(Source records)
━━━━━━━━

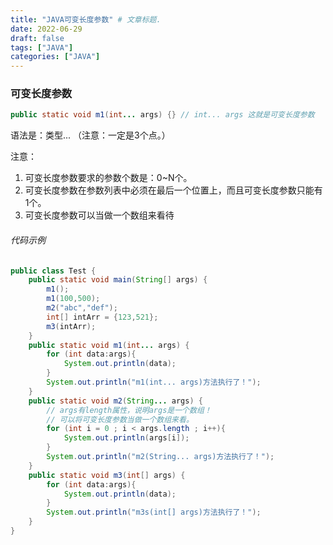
 ```yaml
---
title: "JAVA可变长度参数" # 文章标题.
date: 2022-06-29
draft: false
tags: ["JAVA"]
categories: ["JAVA"]
---
```


### 可变长度参数

```java
public static void m1(int... args) {} // int... args 这就是可变长度参数
```

语法是：类型...  （注意：一定是3个点。）

注意：

1. 可变长度参数要求的参数个数是：0~N个。
2. 可变长度参数在参数列表中必须在最后一个位置上，而且可变长度参数只能有1个。
3. 可变长度参数可以当做一个数组来看待

###### 代码示例

```java
public class Test {
    public static void main(String[] args) {
        m1();
        m1(100,500);
        m2("abc","def");
        int[] intArr = {123,521};
        m3(intArr);
    }
    public static void m1(int... args) {
        for (int data:args){
            System.out.println(data);
        }
        System.out.println("m1(int... args)方法执行了！");
    }
    public static void m2(String... args) {
        // args有length属性，说明args是一个数组！
        // 可以将可变长度参数当做一个数组来看。
        for (int i = 0 ; i < args.length ; i++){
            System.out.println(args[i]);
        }
        System.out.println("m2(String... args)方法执行了！");
    }
    public static void m3(int[] args) {
        for (int data:args){
            System.out.println(data);
        }
        System.out.println("m3s(int[] args)方法执行了！");
    }
}
```

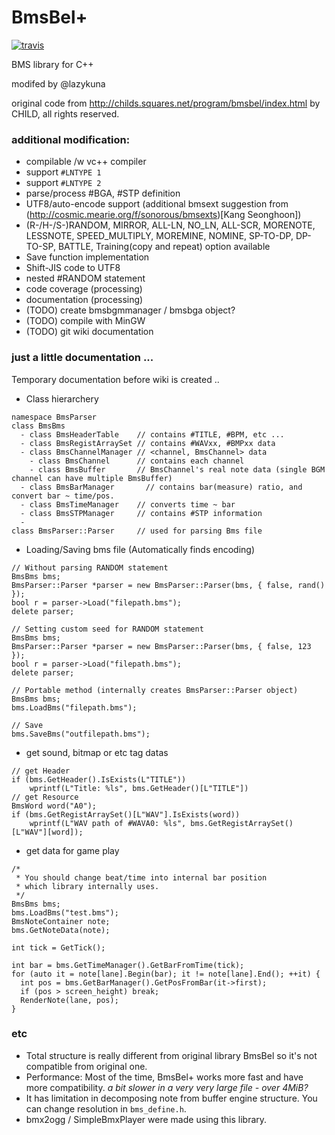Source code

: # BmsBel+

[![travis](https://travis-ci.org/kuna/bmsbelplus.svg)](https://travis-ci.org/kuna/bmsbelplus)

BMS library for C++

modifed by @lazykuna

original code from http://childs.squares.net/program/bmsbel/index.html by CHILD, all rights reserved.

### additional modification:
- compilable /w vc++ compiler
- support ```#LNTYPE 1```
- support ```#LNTYPE 2```
- parse/process #BGA, #STP definition
- UTF8/auto-encode support (additional bmsext suggestion from (http://cosmic.mearie.org/f/sonorous/bmsexts)[Kang Seonghoon])
- (R-/H-/S-)RANDOM, MIRROR, ALL-LN, NO_LN, ALL-SCR, MORENOTE, LESSNOTE, SPEED_MULTIPLY, MOREMINE, NOMINE, SP-TO-DP, DP-TO-SP, BATTLE, Training(copy and repeat) option available
- Save function implementation
- Shift-JIS code to UTF8
- nested #RANDOM statement
- code coverage (processing)
- documentation (processing)
- (TODO) create bmsbgmmanager / bmsbga object?
- (TODO) compile with MinGW
- (TODO) git wiki documentation

### just a little documentation ...
  Temporary documentation before wiki is created ..

- Class hierarchery
```
namespace BmsParser
class BmsBms
  - class BmsHeaderTable    // contains #TITLE, #BPM, etc ...
  - class BmsRegistArraySet	// contains #WAVxx, #BMPxx data
  - class BmsChannelManager	// <channel, BmsChannel> data
    - class BmsChannel      // contains each channel
    - class BmsBuffer       // BmsChannel's real note data (single BGM channel can have multiple BmsBuffer)
  - class BmsBarManager		  // contains bar(measure) ratio, and convert bar ~ time/pos.
  - class BmsTimeManager    // converts time ~ bar
  - class BmsSTPManager     // contains #STP information
  -
class BmsParser::Parser     // used for parsing Bms file
```
- Loading/Saving bms file (Automatically finds encoding)
```
// Without parsing RANDOM statement
BmsBms bms;
BmsParser::Parser *parser = new BmsParser::Parser(bms, { false, rand() });
bool r = parser->Load("filepath.bms");
delete parser;

// Setting custom seed for RANDOM statement
BmsBms bms;
BmsParser::Parser *parser = new BmsParser::Parser(bms, { false, 123 });
bool r = parser->Load("filepath.bms");
delete parser;

// Portable method (internally creates BmsParser::Parser object)
BmsBms bms;
bms.LoadBms("filepath.bms");

// Save
bms.SaveBms("outfilepath.bms");
```

- get sound, bitmap or etc tag datas
```
// get Header
if (bms.GetHeader().IsExists(L"TITLE"))
	wprintf(L"Title: %ls", bms.GetHeader()[L"TITLE"])
// get Resource
BmsWord word("A0");
if (bms.GetRegistArraySet()[L"WAV"].IsExists(word))
	wprintf(L"WAV path of #WAVA0: %ls", bms.GetRegistArraySet()[L"WAV"][word]);
```

- get data for game play
```
/*
 * You should change beat/time into internal bar position
 * which library internally uses.
 */
BmsBms bms;
bms.LoadBms("test.bms");
BmsNoteContainer note;
bms.GetNoteData(note);

int tick = GetTick();

int bar = bms.GetTimeManager().GetBarFromTime(tick);
for (auto it = note[lane].Begin(bar); it != note[lane].End(); ++it) {
  int pos = bms.GetBarManager().GetPosFromBar(it->first);
  if (pos > screen_height) break;
  RenderNote(lane, pos);
}
```

### etc
  - Total structure is really different from original library BmsBel so it's not compatible from original one. 
  - Performance: Most of the time, BmsBel+ works more fast and have more compatibility. *a bit slower in a very very large file - over 4MiB?*
  - It has limitation in decomposing note from buffer engine structure.
    You can change resolution in ```bms_define.h```.
  - bmx2ogg / SimpleBmxPlayer were made using this library.
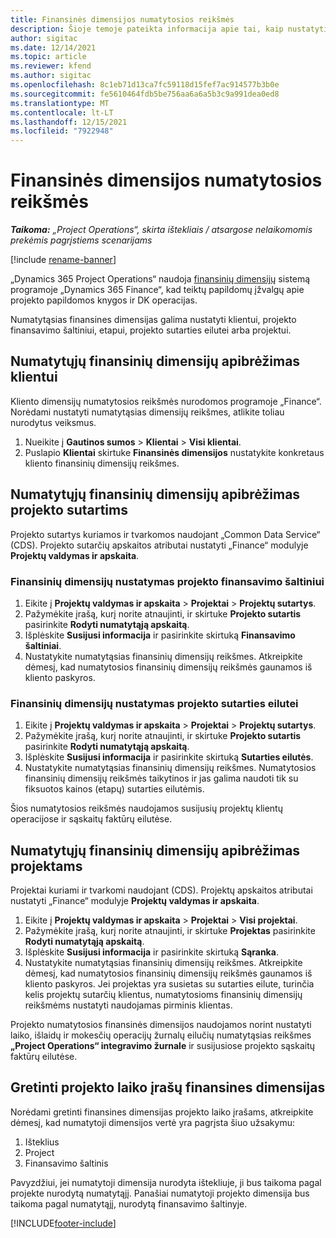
 ```yaml
---
title: Finansinės dimensijos numatytosios reikšmės
description: Šioje temoje pateikta informacija apie tai, kaip nustatyti finansinių dimensijų numatytąsias reikšmes.
author: sigitac
ms.date: 12/14/2021
ms.topic: article
ms.reviewer: kfend
ms.author: sigitac
ms.openlocfilehash: 8c1eb71d13ca7fc59118d15fef7ac914577b3b0e
ms.sourcegitcommit: fe5610464fdb5be756aa6a6a5b3c9a991dea0ed8
ms.translationtype: MT
ms.contentlocale: lt-LT
ms.lasthandoff: 12/15/2021
ms.locfileid: "7922948"
---
```

# <a name="financial-dimension-defaults"></a>Finansinės dimensijos numatytosios reikšmės

_**Taikoma:** „Project Operations“, skirta ištekliais / atsargose nelaikomomis prekėmis pagrįstiems scenarijams_

[!include [rename-banner](~/includes/cc-data-platform-banner.md)]

„Dynamics 365 Project Operations“ naudoja [finansinių dimensijų](/dynamics365/finance/general-ledger/financial-dimensions) sistemą programoje „Dynamics 365 Finance“, kad teiktų papildomų įžvalgų apie projekto papildomos knygos ir DK operacijas.

Numatytąsias finansines dimensijas galima nustatyti klientui, projekto finansavimo šaltiniui, etapui, projekto sutarties eilutei arba projektui.

## <a name="define-default-financial-dimensions-for-a-customer"></a>Numatytųjų finansinių dimensijų apibrėžimas klientui

Kliento dimensijų numatytosios reikšmės nurodomos programoje „Finance“. Norėdami nustatyti numatytąsias dimensijų reikšmes, atlikite toliau nurodytus veiksmus.

1. Nueikite į **Gautinos sumos** > **Klientai** > **Visi klientai**.
2. Puslapio **Klientai** skirtuke **Finansinės dimensijos** nustatykite konkretaus kliento finansinių dimensijų reikšmes.

## <a name="define-default-financial-dimensions-for-project-contracts"></a>Numatytųjų finansinių dimensijų apibrėžimas projekto sutartims

Projekto sutartys kuriamos ir tvarkomos naudojant „Common Data Service“ (CDS). Projekto sutarčių apskaitos atributai nustatyti „Finance“ modulyje **Projektų valdymas ir apskaita**.

### <a name="set-financial-dimensions-for-a-project-funding-source"></a>Finansinių dimensijų nustatymas projekto finansavimo šaltiniui

1. Eikite į **Projektų valdymas ir apskaita** > **Projektai** > **Projektų sutartys**.
2. Pažymėkite įrašą, kurį norite atnaujinti, ir skirtuke **Projekto sutartis** pasirinkite **Rodyti numatytąją apskaitą**.
3. Išplėskite **Susijusi informacija** ir pasirinkite skirtuką **Finansavimo šaltiniai**.
4. Nustatykite numatytąsias finansinių dimensijų reikšmes. Atkreipkite dėmesį, kad numatytosios finansinių dimensijų reikšmės gaunamos iš kliento paskyros.

### <a name="set-financial-dimensions-for-a-project-contract-line"></a>Finansinių dimensijų nustatymas projekto sutarties eilutei

1. Eikite į **Projektų valdymas ir apskaita** > **Projektai** > **Projektų sutartys**.
2. Pažymėkite įrašą, kurį norite atnaujinti, ir skirtuke **Projekto sutartis** pasirinkite **Rodyti numatytąją apskaitą**.
3. Išplėskite **Susijusi informacija** ir pasirinkite skirtuką **Sutarties eilutės**.
4. Nustatykite numatytąsias finansinių dimensijų reikšmes. Numatytosios finansinių dimensijų reikšmės taikytinos ir jas galima naudoti tik su fiksuotos kainos (etapų) sutarties eilutėmis.

Šios numatytosios reikšmės naudojamos susijusių projektų klientų operacijose ir sąskaitų faktūrų eilutėse.

## <a name="define-default-financial-dimensions-for-projects"></a>Numatytųjų finansinių dimensijų apibrėžimas projektams

Projektai kuriami ir tvarkomi naudojant (CDS). Projektų apskaitos atributai nustatyti „Finance“ modulyje **Projektų valdymas ir apskaita**.

1. Eikite į **Projektų valdymas ir apskaita** > **Projektai** > **Visi projektai**.
2. Pažymėkite įrašą, kurį norite atnaujinti, ir skirtuke **Projektas** pasirinkite **Rodyti numatytąją apskaitą**.
3. Išplėskite **Susijusi informacija** ir pasirinkite skirtuką **Sąranka**.
4. Nustatykite numatytąsias finansinių dimensijų reikšmes. Atkreipkite dėmesį, kad numatytosios finansinių dimensijų reikšmės gaunamos iš kliento paskyros. Jei projektas yra susietas su sutarties eilute, turinčia kelis projektų sutarčių klientus, numatytosioms finansinių dimensijų reikšmėms nustatyti naudojamas pirminis klientas.

Projekto numatytosios finansinės dimensijos naudojamos norint nustatyti laiko, išlaidų ir mokesčių operacijų žurnalų eilučių numatytąsias reikšmes **„Project Operations“ integravimo žurnale** ir susijusiose projekto sąskaitų faktūrų eilutėse.

## <a name="apply-financial-dimensions-for-project-time-entries"></a>Gretinti projekto laiko įrašų finansines dimensijas
Norėdami gretinti finansines dimensijas projekto laiko įrašams, atkreipkite dėmesį, kad numatytoji dimensijos vertė yra pagrįsta šiuo užsakymu:

1. Išteklius
2. Project
3. Finansavimo šaltinis

Pavyzdžiui, jei numatytoji dimensija nurodyta ištekliuje, ji bus taikoma pagal projekte nurodytą numatytąjį. Panašiai numatytoji projekto dimensija bus taikoma pagal numatytąjį, nurodytą finansavimo šaltinyje.


[!INCLUDE[footer-include](../includes/footer-banner.md)]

━━━━━━━━

Instructions for the task:
Scan the entries above and copy each line where "IsExists" occurs.

Expected answer:
if (bms.GetHeader().IsExists(L"TITLE"))
if (bms.GetRegistArraySet()[L"WAV"].IsExists(word))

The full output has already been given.